Look through the lines below for the word "border", and copy every line that has it.

> Data:
- - -

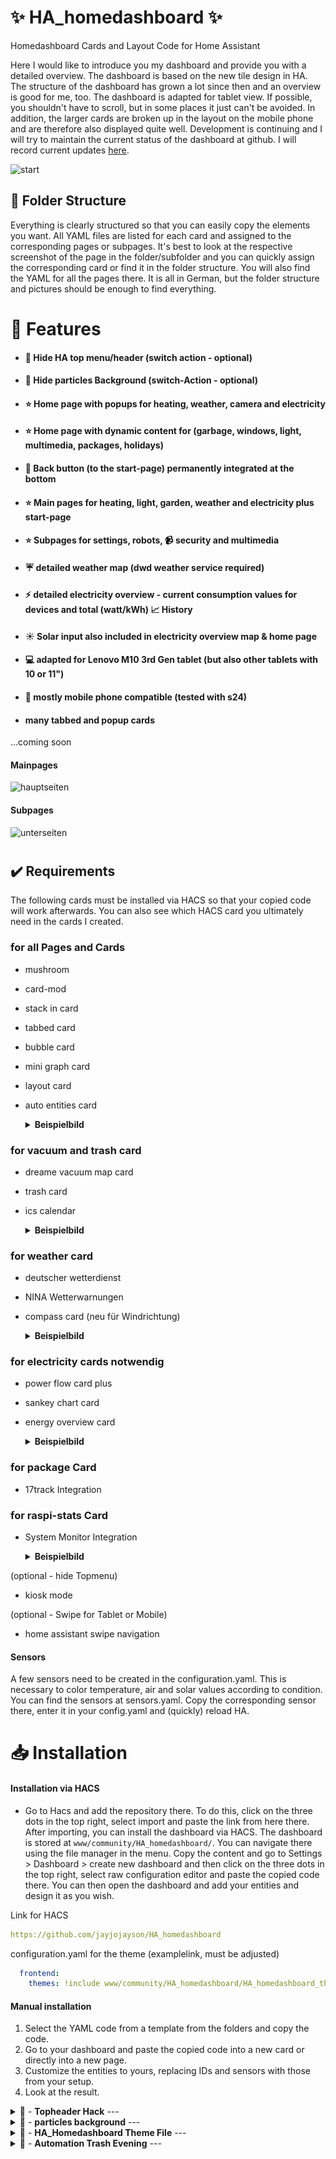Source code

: # ✨ HA_homedashboard ✨

Homedashboard Cards and Layout Code for Home Assistant

Here I would like to introduce you my dashboard and provide you with a detailed overview. The dashboard is based on the new tile design in HA. The structure of the dashboard has grown a lot since then and an overview is good for me, too. The dashboard is adapted for tablet view. If possible, you shouldn't have to scroll, but in some places it just can't be avoided. In addition, the larger cards are broken up in the layout on the mobile phone and are therefore also displayed quite well. Development is continuing and I will try to maintain the current status of the dashboard at github. I will record current updates [here](https://github.com/jayjojayson/HA_homedashboard#%EF%B8%8F-updates).

![start](https://github.com/user-attachments/assets/5ab05e5a-79a1-45b5-8700-a83049f8a74b)


## 📂 Folder Structure

Everything is clearly structured so that you can easily copy the elements you want. All YAML files are listed for each card and assigned to the corresponding pages or subpages. It's best to look at the respective screenshot of the page in the folder/subfolder and you can quickly assign the corresponding card or find it in the folder structure. You will also find the YAML for all the pages there. It is all in German, but the folder structure and pictures should be enough to find everything.

# 📖 Features

* #### 📣 Hide HA top menu/header (switch action - optional)
* #### 📣 Hide particles Background (switch-Action - optional)
* #### ⭐ Home page with popups for heating, weather, camera and electricity
* #### ⭐ Home page with dynamic content for (garbage, windows, light, multimedia, packages, holidays)
* #### 📣 Back button (to the start-page) permanently integrated at the bottom
* #### ⭐ Main pages for heating, light, garden, weather and electricity plus start-page
* #### ⭐ Subpages for settings, robots, 📹 security and multimedia
* #### ☔ detailed weather map (dwd weather service required)
* #### ⚡ detailed electricity overview - current consumption values ​​for devices and total (watt/kWh) 📈 History
* #### ☀️ Solar input also included in electricity overview map & home page
* #### 💻 adapted for Lenovo M10 3rd Gen tablet (but also other tablets with 10 or 11")
* #### 📱 mostly mobile phone compatible (tested with s24)
* #### many tabbed and popup cards

...coming soon

#### Mainpages

![hauptseiten](https://github.com/user-attachments/assets/ad3d7eb4-b574-4f21-8a9d-24eb0fcc9d55)

#### Subpages
![unterseiten](https://github.com/user-attachments/assets/7d6ffdfd-b7af-4478-a4b5-611d8ddefdb2)

#
## ✔️ Requirements
The following cards must be installed via HACS so that your copied code will work afterwards. You can also see which HACS card you ultimately need in the cards I created.

### for all Pages and Cards
- mushroom
- card-mod
- stack in card
- tabbed card
- bubble card
- mini graph card
- layout card
- auto entities card
  <details>
    <summary> <b>Beispielbild</b></summary>  
    
    ![start](https://github.com/jayjojayson/HA_homedashboard/blob/main/1%20Startseite/startseite_ubersicht.jpg)  
  </details>

### for vacuum and trash card
- dreame vacuum map card
- trash card
- ics calendar 
  <details>
    <summary> <b>Beispielbild</b></summary>  
    
    ![start](https://github.com/jayjojayson/HA_homedashboard/blob/main/Unterseiten/2%20Roboter/roboterseite_ubersicht.jpg)  
  </details>

### for weather card
- deutscher wetterdienst
- NINA Wetterwarnungen
- compass card (neu für Windrichtung)
  <details>
    <summary> <b>Beispielbild</b></summary>  
    
    ![start](https://github.com/jayjojayson/HA_homedashboard/blob/main/5%20Wetter/wetterseite_ubersicht.jpg)  
  </details>

### for electricity cards notwendig
- power flow card plus
- sankey chart card
- energy overview card
  <details>
    <summary> <b>Beispielbild</b></summary>  
    
    ![start](https://github.com/jayjojayson/HA_homedashboard/blob/main/6%20Strom/stromseite_ubersicht.jpg)  
  </details>

### for package Card
- 17track Integration

### for raspi-stats Card
- System Monitor Integration
  <details>
    <summary> <b>Beispielbild</b></summary>  
    
    ![start](https://github.com/jayjojayson/HA_homedashboard/blob/main/Unterseiten/1%20Einstellungen/einstellungenseite_ubersicht.jpg)  
  </details>

(optional - hide Topmenu)
- kiosk mode

(optional - Swipe for Tablet or Mobile)
- home assistant swipe navigation

#### Sensors
A few sensors need to be created in the configuration.yaml. This is necessary to color temperature, air and solar values ​​according to condition.
You can find the sensors at sensors.yaml. Copy the corresponding sensor there, enter it in your config.yaml and (quickly) reload HA.

#
# 📥 Installation

#### Installation via HACS
- Go to Hacs and add the repository there. To do this, click on the three dots in the top right, select import and paste the link from here there. After importing, you can install the dashboard via HACS. The dashboard is stored at `www/community/HA_homedashboard/`. You can navigate there using the file manager in the menu. Copy the content and go to Settings > Dashboard > create new dashboard and then click on the three dots in the top right, select raw configuration editor and paste the copied code there. You can then open the dashboard and add your entities and design it as you wish.

Link for HACS
```yaml
https://github.com/jayjojayson/HA_homedashboard
```
configuration.yaml for the theme (examplelink, must be adjusted)
```yaml
  frontend:
    themes: !include www/community/HA_homedashboard/HA_homedashboard_theme.yaml
```

#### Manual installation
1. Select the YAML code from a template from the folders and copy the code.
2. Go to your dashboard and paste the copied code into a new card or directly into a new page.
3. Customize the entities to yours, replacing IDs and sensors with those from your setup.
4. Look at the result.

<details>
  <summary> 💬 - <b>Topheader Hack</b> ---</summary>

  ## 💬 Topheader Hack 
  
  To hide the top menu on tablets and cell phones, I use the Kiosk Mode from HACS.
  Simply install via HACS and then insert the following code first in the raw configuration editor.
  The editor can be accessed via the three dots in the top right when you are in editing mode for the dashboard.
  
  ```yaml
    kiosk_mode:
      mobile_settings:
        hide_header: true
        ignore_entity_settings: true
        custom_width: 1280
  ```
  It works even better if you create a helper with the type switch and name kioskmode under Devices & Services 
  Paste the following code as follows. This means you can easily show or hide the top menu using a switch. I have saved the switch in the Settings subpage.
  
  ```yaml
  kiosk_mode:
    non_admin_settings:
      hide_header: true
      hide_menubutton: true
      ignore_entity_settings: true
    entity_settings:
      - entity:
          input_boolean.kioskmode: 'on'
        hide_header: true
      - entity:
          input_boolean.kioskmode: 'off'
        hide_header: false
  ```
</details>

<details>
  <summary> 💬 - <b>particles background</b> ---</summary>

  ## 💬 particles background
  
  Two things are necessary for the Particles Background. First you have to create a helper under Devices & Services with the type Switch and the name Button Background Dashboard, then you can insert the following code as follows. This means you can then easily show or hide the particle background using a switch. I have saved the switch in the Settings subpage.

The second is to create the files. To do this, simply copy all the files from my  github from the "z-particles background" folder and paste them under www/particles/. You have to create the “particles” folder in advance.

Depending on which page you ultimately want to use the background, a conditional card must be inserted. The code for this looks like this. The card remains empty for now and Card Mod puts it in the right place. The positioning of the card within the dashboard should be done at the end. The colors can be edited in the css and in the app.js (don't forget to clear the cache afterwards).
  
  ```yaml
  type: conditional
  conditions:
    - condition: state
      entity: input_boolean.button_background_dashboard
      state: "on"
  card:
    type: iframe
    url: /local/particles/background/index.html
    aspect_ratio: 50%
    card_mod:
      style: |
        ha-card {
          border: none !important;
          border-radius: 0px !important;
          background: none !important;
          box-shadow: none !important;
          z-index: -1;
          position: fixed;
          top:0;
          left:0;
          width:100%;
          height:100%;
          opacity:0.3;
        }
  ```
  ![Aufzeichnung 2025-01-17 174641 (2)](https://github.com/user-attachments/assets/8a822d2b-757b-411f-b239-982fd412243c)
    
</details>

<details>
  <summary> 💬 - <b>HA_Homedashboard Theme File</b> ---</summary>

  ## 💬 HA_Homedashboard Theme Datei 
  
  If you want to have exactly the color design as shown in the preview images, you can use HACS for the installation or you can add the HA_Homedashboard Theme Yaml to your HA 
  impotate. To do this, download the file and then go to the FileEditor in Home Assistant. There you add the file to the config folder or to the local folder.
  The storage location doesn't actually matter. The theme file is automatically recognized by HA. 

  The theme is divided into three pieces, the main theme, gray-icon and temps. I sometimes use Gray-icon to set the icon to gray and Temps to color standard temperature values.

  After inserting the theme, you can select the theme under user settings as usual. It is then automatically adopted and saved. 
  If you would also like to use the background photo, you can find it in the images folder. You then have to store/upload this manually on each page.

  In order for the theme to work, you have to add the following line to the configuration.yaml right at the beginning (example, change the path to your storage)
  ```yaml
  frontend:
    themes: !include www/community/HA_homedashboard/HA_homedashboard_theme.yaml
  ```
</details>

<details>
  <summary> 💬 - <b>Automation Trash Evening</b> ---</summary>

  ## 💬 Automation Trash Evening (Voice + Notify Mobile)

The automation will tell you the evening before at 6:00 p.m. which bin needs to be put out. To do this, the waste calendar is searched for the next appointment and since these are always all day long, they start at midnight. Therefore, a time offset of -6 hours is built in so that the announcement is made the evening before. Of course you can adjust the time. The voice output is done via a media_player of your choice. You can also receive notifications on your cell phone. Of course you have to replace the three entities calendar, media_player and cell phone with yours.
  
  ```yaml
alias: Ansage Abfallkalender
description: Notification auf dem Handy und über Echo Dot
triggers:
  - entity_id: calendar.abfall
    event: start
    offset: "-6:0:0"
    trigger: calendar
conditions: []
actions:
  - data:
      message: >
        Heute muss die {{ state_attr('calendar.abfall', 'message') }}
        herausgestellt werden.
      title: |
        {{ state_attr('calendar.abfall', 'message') }}
    action: notify.mobile_app_samsung_s24
  - data:
      message: >
        Es ist wieder Zeit, die {{ state_attr('calendar.abfall', 'message') }}
        auf die Straße zu stellen.
      title: Nächste Ziehung steht an!
    action: notify.alexa_media_jan_s_echo
mode: single

  ```
</details>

- - -

> Answer box:
          border: none !important;
          border-radius: 0px !important;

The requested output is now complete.